Some Debuts (NYCB)
by Mary Cargill
The past two weeks have seen some
notable debuts at the New York City Ballet, with Miranda Weese
dancing Ballo della Regina, and the young corps members Rachel
Rutherford and Janie Taylor sharing the young girl in La Valse.
Ballo della Regina, set to Verdi's seldom heard ballet music
for Don Carlo, so long associated with Merrill Ashley,
is a technical tour de force. Weese did not quite match Ashley's
clean, crisp, effortless footwork. But besides technique, the
ballet needs charm--not just a charming face, but charming dancing.
It is full of unexpected kicks and flicks and changes of direction.
Weese bubbled through the part. In Ashley's absence, the ballet
had been owned by Damian Woetzel, with his
fluid, exciting jumps, but with Weese in the role, the ballet
is now shared.
And what a beautiful ballet it
is. With hints of an underwater grotto, the corps floats through
a series of inventive poses and delicate arm movements. Four
soloists emerge briefly in some beautifully formed dances. Jennie
Somogyi was especially enjoyable in
her soaring, exultant solo. This is not a profound ballet, but
it is full of charm and craft and Weese was delightful.
La Valse,
with its high-romantic "Der Tod und das Madchen" theme,
is a much darker ballet than Ballo della Regina and much
more difficult to perform convincingly. The wide, deep stage
of State Theater is not the best place to see it, it my opinion;
Pacific Northwest Ballet's
version at the more intimate City Center a few years ago was
a revelation to me. It was so much more claustrophobic and menacing.
But its combination of 1950's chic (all those ponytails and gloves)
and the dark theme of youth destroyed can be very powerful wherever
it is performed.
The erie, yet elegant tone must
be set at once with the three mysterious gloved ladies (one thinks
immediately of the three fates) with their convoluted hand movements
echoing each other exactly. Probably due to lack of rehearsal
time, this sinister symmetry was not
always present.
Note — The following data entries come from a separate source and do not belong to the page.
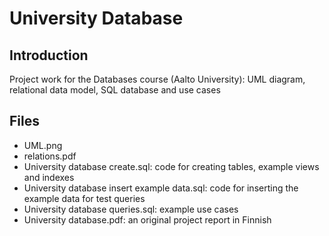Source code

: # University Database

## Introduction
Project work for the Databases course (Aalto University): UML diagram, relational data model, SQL database and use cases

## Files
- UML.png
- relations.pdf
- University database create.sql: code for creating tables, example views and indexes
- University database insert example data.sql: code for inserting the example data for test queries
- University database queries.sql: example use cases
- University database.pdf: an original project report in Finnish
In the second half, the corps tended to dance
with joyful grins and high spirits, which is not really appropriate.
They are inhabitants of the Ballroom of the Damned, after all,
hoping to increase their number, not dancing at their junior
prom.
As the victims, Rachel Rutherford
and Janie Taylor gave different, but I think equally valid interpretations.
Rutherford, with her exquisite, sophisticated beauty could not
really be a complete naïf. She played her as someone eager
for any experience, willing to try anything, more fascinated
than repelled by the Death figure. As yet, she did not have all
the reckless abandon needed--she put those black gloves on a
bit carefully-- but it was an interesting, subtle portrait of
youth semi-willingly seduced.
The very young Janie Taylor (she
is practically a nonperson on the NYCB web site) was innocence
destroyed. Taylor is a small dancer, beautifully proportioned,
with a fresh stage presence. She danced the lead in last year's
SAB performance of Gounod Symphony, and as a first-year
corps member, giving her this role was quite a jump. But she
seemed to have no nerves, and deserved the ovation she received.
Pale
and deceptively frail-looking, she was terrified of her surroundings,
and was very moving.
The figure of Death was danced
by Jock Soto, with Rachel Rutherford, and, another debut, Robert
La Fosse with Janie Taylor. I think they would have been even
more interesting had they switched victims. Jock Soto, with his
dark, brilliantined hair and overpowering torso was truly sinister,
and more purely evil, which would have suited Taylor's fear.
La Fosse, even with his hair colored black, does not have the
unalloyed menace Soto does, and was more seductive--someone who
might attract a girl as eager for experience as the one Rutherford
portrayed. I just hope they all get a chance to develop what
are already interesting characterizations.